WHAT IS REQUIRED: When you find the line with "- 4 Digit HEX Display (For usage count)" among the records below, reproduce it and each line after it exactly, ending with the line with "3. Once you".

DATA LISTING:
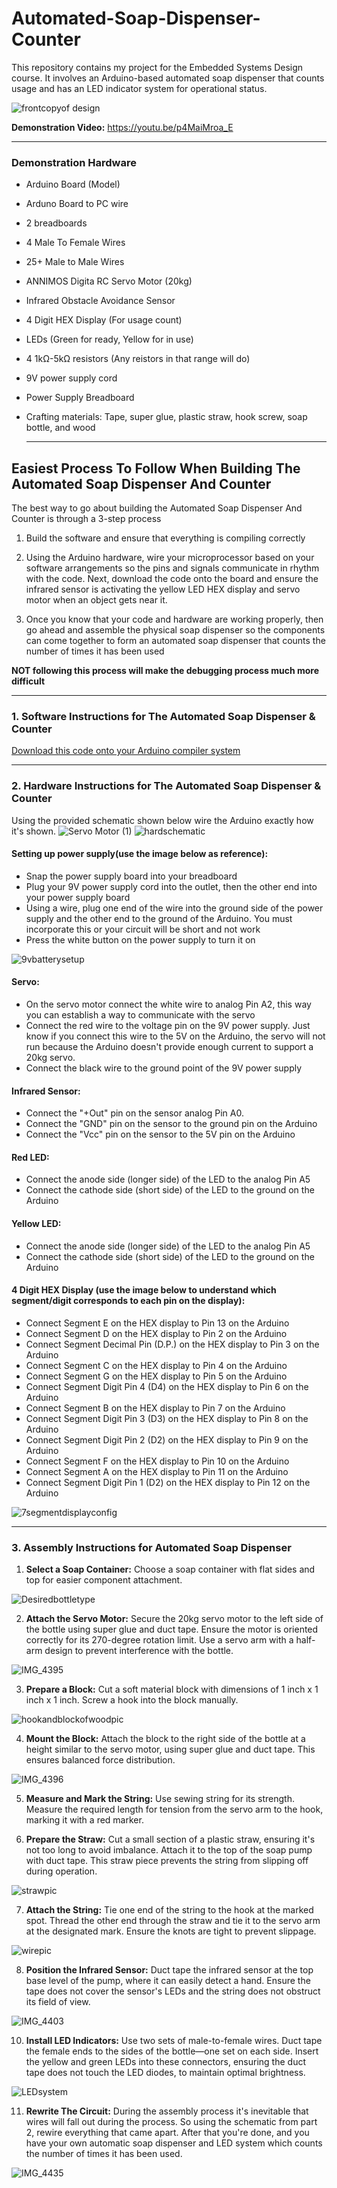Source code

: # Automated-Soap-Dispenser-Counter

This repository contains my project for the Embedded Systems Design course. It involves an Arduino-based automated soap dispenser that counts usage and has an LED indicator system for operational status.

![frontcopyof design](https://github.com/declancouch/Automated-Soap-Dispenser-And-Counter/assets/145140758/2f70f679-c081-4c33-a307-164ccd1e6e60)

**Demonstration Video:** https://youtu.be/p4MaiMroa_E

---

### Demonstration Hardware
- Arduino Board (Model)
- Arduno Board to PC wire
- 2 breadboards
- 4 Male To Female Wires
- 25+ Male to Male Wires
- ANNIMOS Digita RC Servo Motor (20kg)
- Infrared Obstacle Avoidance Sensor
- 4 Digit HEX Display (For usage count)
- LEDs (Green for ready, Yellow for in use)
- 4 1kΩ-5kΩ resistors (Any reistors in that range will do)
- 9V power supply cord
- Power Supply Breadboard
- Crafting materials: Tape, super glue, plastic straw, hook screw, soap bottle, and wood

  ---


## Easiest Process To Follow When Building The Automated Soap Dispenser And Counter
The best way to go about building the Automated Soap Dispenser And Counter is through a 3-step process

1. Build the software and ensure that everything is compiling correctly

2. Using the Arduino hardware, wire your microprocessor based on your software arrangements so the pins and signals communicate in rhythm with the code. Next, download the code onto the board and ensure the infrared sensor is activating the yellow LED HEX display and servo motor when an object gets near it.

3. Once you know that your code and hardware are working properly, then go ahead and assemble the physical soap dispenser so the components can come together to form an automated soap dispenser that counts the number of times it has been used

**NOT following this process will make the debugging process much more difficult** 



---





### 1. Software Instructions for The Automated Soap Dispenser & Counter


[Download this code onto your Arduino compiler system](https://github.com/declancouch/Automated-Soap-Dispenser-And-Counter/blob/34ed45a4a5e10d7ac9d816b988eacd39e0801649/Arduino%20Completed%20Soap%20Dispensor%20Code.ino)




---





### 2. Hardware Instructions for The Automated Soap Dispenser & Counter

Using the provided schematic shown below wire the Arduino exactly how it's shown.
![Servo Motor (1)](https://github.com/declancouch/Automated-Soap-Dispenser-And-Counter/assets/145140758/8a729bc1-4a63-4fd9-bb49-1413506816e6)
![hardschematic](https://github.com/declancouch/Automated-Soap-Dispenser-And-Counter/assets/145140758/cff6ab99-e802-40eb-b9fc-b542e1ba81ac)



#### Setting up power supply(use the image below as reference):
- Snap the power supply board into your breadboard
- Plug your 9V power supply cord into the outlet, then the other end into your power supply board 
- Using a wire, plug one end of the wire into the ground side of the power supply and the other end to the ground of the Arduino. You must incorporate this or your circuit will be short and not work
- Press the white button on the power supply to turn it on
  
![9vbatterysetup](https://github.com/declancouch/Automated-Soap-Dispenser-And-Counter/assets/145140758/96e0f5af-a386-4aa5-b7e9-33c16bc0f541)


#### Servo:
- On the servo motor connect the white wire to analog Pin A2, this way you can establish a way to communicate with the servo
- Connect the red wire to the voltage pin on the 9V power supply. Just know if you connect this wire to the 5V on the Arduino, the servo will not run because the Arduino doesn't provide enough current to support a 20kg servo.
- Connect the black wire to the ground point of the 9V power supply

#### Infrared Sensor:
- Connect the "+Out" pin on the sensor analog Pin A0.
- Connect the "GND" pin on the sensor to the ground pin on the Arduino
- Connect the "Vcc" pin on the sensor to the 5V pin on the Arduino

#### Red LED:
- Connect the anode side (longer side) of the LED to the analog Pin A5
- Connect the cathode side (short side) of the LED to the ground on the Arduino

#### Yellow LED:
- Connect the anode side (longer side) of the LED to the analog Pin A5
- Connect the cathode side (short side) of the LED to the ground on the Arduino

#### 4 Digit HEX Display (use the image below to understand which segment/digit corresponds to each pin on the display):
- Connect Segment E on the HEX display to Pin 13 on the Arduino 
- Connect Segment D on the HEX display to Pin 2 on the Arduino 
- Connect Segment Decimal Pin (D.P.) on the HEX display to Pin 3 on the Arduino 
- Connect Segment C on the HEX display to Pin 4 on the Arduino 
- Connect Segment G on the HEX display to Pin 5 on the Arduino 
- Connect Segment Digit Pin 4 (D4) on the HEX display to Pin 6 on the Arduino 
- Connect Segment B on the HEX display to Pin 7 on the Arduino 
- Connect Segment Digit Pin 3 (D3) on the HEX display to Pin 8 on the Arduino 
- Connect Segment Digit Pin 2 (D2) on the HEX display to Pin 9 on the Arduino 
- Connect Segment F on the HEX display to Pin 10 on the Arduino 
- Connect Segment A on the HEX display to Pin 11 on the Arduino 
- Connect Segment Digit Pin 1 (D2) on the HEX display to Pin 12 on the Arduino

![7segmentdisplayconfig](https://github.com/declancouch/Automated-Soap-Dispenser-And-Counter/assets/145140758/cad3d61c-df9f-4155-98bd-dc3fbb7fc742)




---




### 3. Assembly Instructions for Automated Soap Dispenser

1. **Select a Soap Container:** Choose a soap container with flat sides and top for easier component attachment.

![Desiredbottletype](https://github.com/declancouch/Automated-Soap-Dispenser-And-Counter/assets/145140758/0ef27fcd-a874-435c-8deb-c3e7793db2c9)

  
2. **Attach the Servo Motor:** Secure the 20kg servo motor to the left side of the bottle using super glue and duct tape. Ensure the motor is oriented correctly for its 270-degree rotation limit. Use a servo arm with a half-arm design to prevent interference with the bottle.

![IMG_4395](https://github.com/declancouch/Automated-Soap-Dispenser-And-Counter/assets/145140758/fb1e66d5-dede-4321-a990-4c1cfa667348)

3. **Prepare a Block:** Cut a soft material block with dimensions of 1 inch x 1 inch x 1 inch. Screw a hook into the block manually.

![hookandblockofwoodpic](https://github.com/declancouch/Automated-Soap-Dispenser-And-Counter/assets/145140758/8303619c-750a-4c06-8b6c-8b6c7232a46c)
   
4. **Mount the Block:** Attach the block to the right side of the bottle at a height similar to the servo motor, using super glue and duct tape. This ensures balanced force distribution.

![IMG_4396](https://github.com/declancouch/Automated-Soap-Dispenser-And-Counter/assets/145140758/f494530b-09e0-49bb-a87b-4828d22d06d0)

5. **Measure and Mark the String:** Use sewing string for its strength. Measure the required length for tension from the servo arm to the hook, marking it with a red marker.
  
6. **Prepare the Straw:** Cut a small section of a plastic straw, ensuring it's not too long to avoid imbalance. Attach it to the top of the soap pump with duct tape. This straw piece prevents the string from slipping off during operation.

![strawpic](https://github.com/declancouch/Automated-Soap-Dispenser-And-Counter/assets/145140758/6d084921-055d-4fce-a632-5788f5b4a444)

7. **Attach the String:** Tie one end of the string to the hook at the marked spot. Thread the other end through the straw and tie it to the servo arm at the designated mark. Ensure the knots are tight to prevent slippage.

![wirepic](https://github.com/declancouch/Automated-Soap-Dispenser-And-Counter/assets/145140758/c2da657a-3c39-4fc0-9f76-19115bdc8461)
   
8. **Position the Infrared Sensor:** Duct tape the infrared sensor at the top base level of the pump, where it can easily detect a hand. Ensure the tape does not cover the sensor's LEDs and the string does not obstruct its field of view.

![IMG_4403](https://github.com/declancouch/Automated-Soap-Dispenser-And-Counter/assets/145140758/e7099a8d-2045-4c5f-a6b9-e8746fb746ab)
   
10. **Install LED Indicators:** Use two sets of male-to-female wires. Duct tape the female ends to the sides of the bottle—one set on each side. Insert the yellow and green LEDs into these connectors, ensuring the duct tape does not touch the LED diodes, to maintain optimal brightness.

![LEDsystem](https://github.com/declancouch/Automated-Soap-Dispenser-And-Counter/assets/145140758/cd89e52e-af60-45b1-bd00-6c66b2e9075d)

11. **Rewrite The Circuit:** During the assembly process it's inevitable that wires will fall out during the process. So using the schematic from part 2, rewire everything that came apart. After that you're done, and you have your own automatic soap dispenser and LED system which counts the number of times it has been used.    

![IMG_4435](https://github.com/declancouch/Automated-Soap-Dispenser-And-Counter/assets/145140758/5618ce4a-39ae-4a3a-9f56-6e685d8cad63)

EXERCISE RESPONSE:
- 4 Digit HEX Display (For usage count)
- LEDs (Green for ready, Yellow for in use)
- 4 1kΩ-5kΩ resistors (Any reistors in that range will do)
- 9V power supply cord
- Power Supply Breadboard
- Crafting materials: Tape, super glue, plastic straw, hook screw, soap bottle, and wood

  ---


## Easiest Process To Follow When Building The Automated Soap Dispenser And Counter
The best way to go about building the Automated Soap Dispenser And Counter is through a 3-step process

1. Build the software and ensure that everything is compiling correctly

2. Using the Arduino hardware, wire your microprocessor based on your software arrangements so the pins and signals communicate in rhythm with the code. Next, download the code onto the board and ensure the infrared sensor is activating the yellow LED HEX display and servo motor when an object gets near it.

3. Once you know that your code and hardware are working properly, then go ahead and assemble the physical soap dispenser so the components can come together to form an automated soap dispenser that counts the number of times it has been used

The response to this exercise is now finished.